*** Opening of SOURCE INFORMATION ***

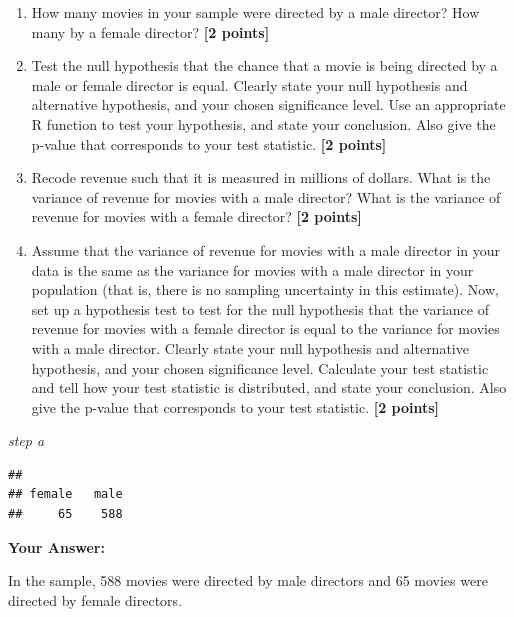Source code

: \documentclass[
]{article}
\newenvironment{Shaded}{\begin{snugshade}}{\end{snugshade}}
\newcommand{\FunctionTok}[1]{\textcolor[rgb]{0.13,0.29,0.53}{\textbf{#1}}}
\newcommand{\NormalTok}[1]{#1}
\newcommand{\SpecialCharTok}[1]{\textcolor[rgb]{0.81,0.36,0.00}{\textbf{#1}}}
\providecommand{\tightlist}{%
  \setlength{\itemsep}{0pt}\setlength{\parskip}{0pt}}
\begin{document}
\begin{enumerate}
\def\labelenumi{\alph{enumi}.}
\tightlist
\item
  How many movies in your sample were directed by a male director? How
  many by a female director? \textbf{[2 points]}
\item
  Test the null hypothesis that the chance that a movie is being
  directed by a male or female director is equal. Clearly state your
  null hypothesis and alternative hypothesis, and your chosen
  significance level. Use an appropriate R function to test your
  hypothesis, and state your conclusion. Also give the p-value that
  corresponds to your test statistic. \textbf{[2 points]}
\item
  Recode revenue such that it is measured in millions of dollars. What
  is the variance of revenue for movies with a male director? What is
  the variance of revenue for movies with a female director?
  \textbf{[2 points]}
\item
  Assume that the variance of revenue for movies with a male director in
  your data is the same as the variance for movies with a male director
  in your population (that is, there is no sampling uncertainty in this
  estimate). Now, set up a hypothesis test to test for the null
  hypothesis that the variance of revenue for movies with a female
  director is equal to the variance for movies with a male director.
  Clearly state your null hypothesis and alternative hypothesis, and
  your chosen significance level. Calculate your test statistic and tell
  how your test statistic is distributed, and state your conclusion.
  Also give the p-value that corresponds to your test statistic.
  \textbf{[2 points]}
\end{enumerate}

\emph{step a}

\begin{Shaded}
\end{Shaded}

\begin{verbatim}
## 
## female   male 
##     65    588
\end{verbatim}

\textbf{Your Answer:}

In the sample, 588 movies were directed by male directors and 65 movies
were directed by female directors.
\end{document}
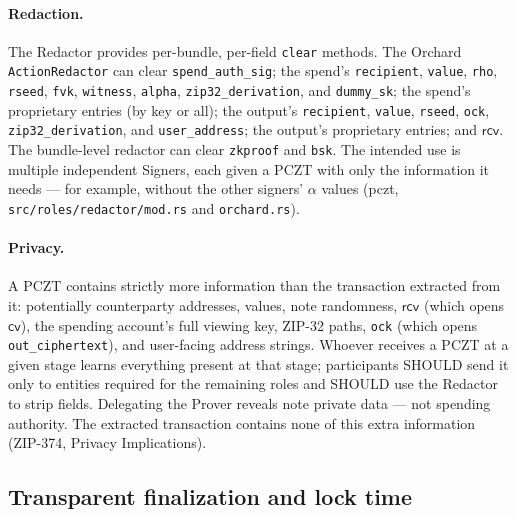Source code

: \documentclass[11pt,a4paper]{article}
\theoremstyle{definition}
\newcommand{\cvsym}{\mathsf{cv}}
\newcommand{\rcv}{\ensuremath{\mathsf{rcv}}}
\begin{document}
\paragraph{Redaction.} The Redactor provides per-bundle, per-field
\texttt{clear} methods. The Orchard \texttt{ActionRedactor} can clear
\texttt{spend\_auth\_sig}; the spend's \texttt{recipient},
\texttt{value}, \texttt{rho}, \texttt{rseed}, \texttt{fvk},
\texttt{witness}, \texttt{alpha}, \texttt{zip32\_derivation}, and
\texttt{dummy\_sk}; the spend's proprietary entries (by key or all); the
output's \texttt{recipient}, \texttt{value}, \texttt{rseed},
\texttt{ock}, \texttt{zip32\_derivation}, and \texttt{user\_address};
the output's proprietary entries; and $\rcv$. The bundle-level redactor
can clear \texttt{zkproof} and \texttt{bsk}. The intended use is multiple
independent Signers, each given a PCZT with only the information it needs
--- for example, without the other signers' $\alpha$ values
(\textsf{pczt}, \texttt{src/roles/redactor/mod.rs} and
\texttt{orchard.rs}).

\paragraph{Privacy.} A PCZT contains strictly more information than the
transaction extracted from it: potentially counterparty addresses,
values, note randomness, $\rcv$ (which opens $\cvsym$), the spending
account's full viewing key, ZIP-32 paths, \texttt{ock} (which opens
\texttt{out\_ciphertext}), and user-facing address strings. Whoever
receives a PCZT at a given stage learns everything present at that stage;
participants SHOULD send it only to entities required for the remaining
roles and SHOULD use the Redactor to strip fields. Delegating the Prover
reveals note private data --- not spending authority. The extracted
transaction contains none of this extra information (ZIP-374, Privacy
Implications).

\subsection{Transparent finalization and lock time}\label{sec:pczt-final}
\end{document}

*** Close of SOURCE INFORMATION ***

EXERCISE AIM
All of the data is to be transcribed exactly, with images omitted.

OUTPUT FOR THIS EXERCISE
Source code

: \documentclass[
]{article}
\newenvironment{Shaded}{\begin{snugshade}}{\end{snugshade}}
\newcommand{\FunctionTok}[1]{\textcolor[rgb]{0.13,0.29,0.53}{\textbf{#1}}}
\newcommand{\NormalTok}[1]{#1}
\newcommand{\SpecialCharTok}[1]{\textcolor[rgb]{0.81,0.36,0.00}{\textbf{#1}}}
\providecommand{\tightlist}{%
  \setlength{\itemsep}{0pt}\setlength{\parskip}{0pt}}
\begin{document}
\begin{enumerate}
\def\labelenumi{\alph{enumi}.}
\tightlist
\item
  How many movies in your sample were directed by a male director? How
  many by a female director? \textbf{[2 points]}
\item
  Test the null hypothesis that the chance that a movie is being
  directed by a male or female director is equal. Clearly state your
  null hypothesis and alternative hypothesis, and your chosen
  significance level. Use an appropriate R function to test your
  hypothesis, and state your conclusion. Also give the p-value that
  corresponds to your test statistic. \textbf{[2 points]}
\item
  Recode revenue such that it is measured in millions of dollars. What
  is the variance of revenue for movies with a male director? What is
  the variance of revenue for movies with a female director?
  \textbf{[2 points]}
\item
  Assume that the variance of revenue for movies with a male director in
  your data is the same as the variance for movies with a male director
  in your population (that is, there is no sampling uncertainty in this
  estimate). Now, set up a hypothesis test to test for the null
  hypothesis that the variance of revenue for movies with a female
  director is equal to the variance for movies with a male director.
  Clearly state your null hypothesis and alternative hypothesis, and
  your chosen significance level. Calculate your test statistic and tell
  how your test statistic is distributed, and state your conclusion.
  Also give the p-value that corresponds to your test statistic.
  \textbf{[2 points]}
\end{enumerate}

\emph{step a}

\begin{Shaded}
\end{Shaded}

\begin{verbatim}
## 
## female   male 
##     65    588
\end{verbatim}

\textbf{Your Answer:}

In the sample, 588 movies were directed by male directors and 65 movies
were directed by female directors.
\end{document}
Source code

: \documentclass[11pt,a4paper]{article}
\theoremstyle{definition}
\newcommand{\cvsym}{\mathsf{cv}}
\newcommand{\rcv}{\ensuremath{\mathsf{rcv}}}
\begin{document}
\paragraph{Redaction.} The Redactor provides per-bundle, per-field
\texttt{clear} methods. The Orchard \texttt{ActionRedactor} can clear
\texttt{spend\_auth\_sig}; the spend's \texttt{recipient},
\texttt{value}, \texttt{rho}, \texttt{rseed}, \texttt{fvk},
\texttt{witness}, \texttt{alpha}, \texttt{zip32\_derivation}, and
\texttt{dummy\_sk}; the spend's proprietary entries (by key or all); the
output's \texttt{recipient}, \texttt{value}, \texttt{rseed},
\texttt{ock}, \texttt{zip32\_derivation}, and \texttt{user\_address};
the output's proprietary entries; and $\rcv$. The bundle-level redactor
can clear \texttt{zkproof} and \texttt{bsk}. The intended use is multiple
independent Signers, each given a PCZT with only the information it needs
--- for example, without the other signers' $\alpha$ values
(\textsf{pczt}, \texttt{src/roles/redactor/mod.rs} and
\texttt{orchard.rs}).

\paragraph{Privacy.} A PCZT contains strictly more information than the
transaction extracted from it: potentially counterparty addresses,
values, note randomness, $\rcv$ (which opens $\cvsym$), the spending
account's full viewing key, ZIP-32 paths, \texttt{ock} (which opens
\texttt{out\_ciphertext}), and user-facing address strings. Whoever
receives a PCZT at a given stage learns everything present at that stage;
participants SHOULD send it only to entities required for the remaining
roles and SHOULD use the Redactor to strip fields. Delegating the Prover
reveals note private data --- not spending authority. The extracted
transaction contains none of this extra information (ZIP-374, Privacy
Implications).

\subsection{Transparent finalization and lock time}\label{sec:pczt-final}
\end{document}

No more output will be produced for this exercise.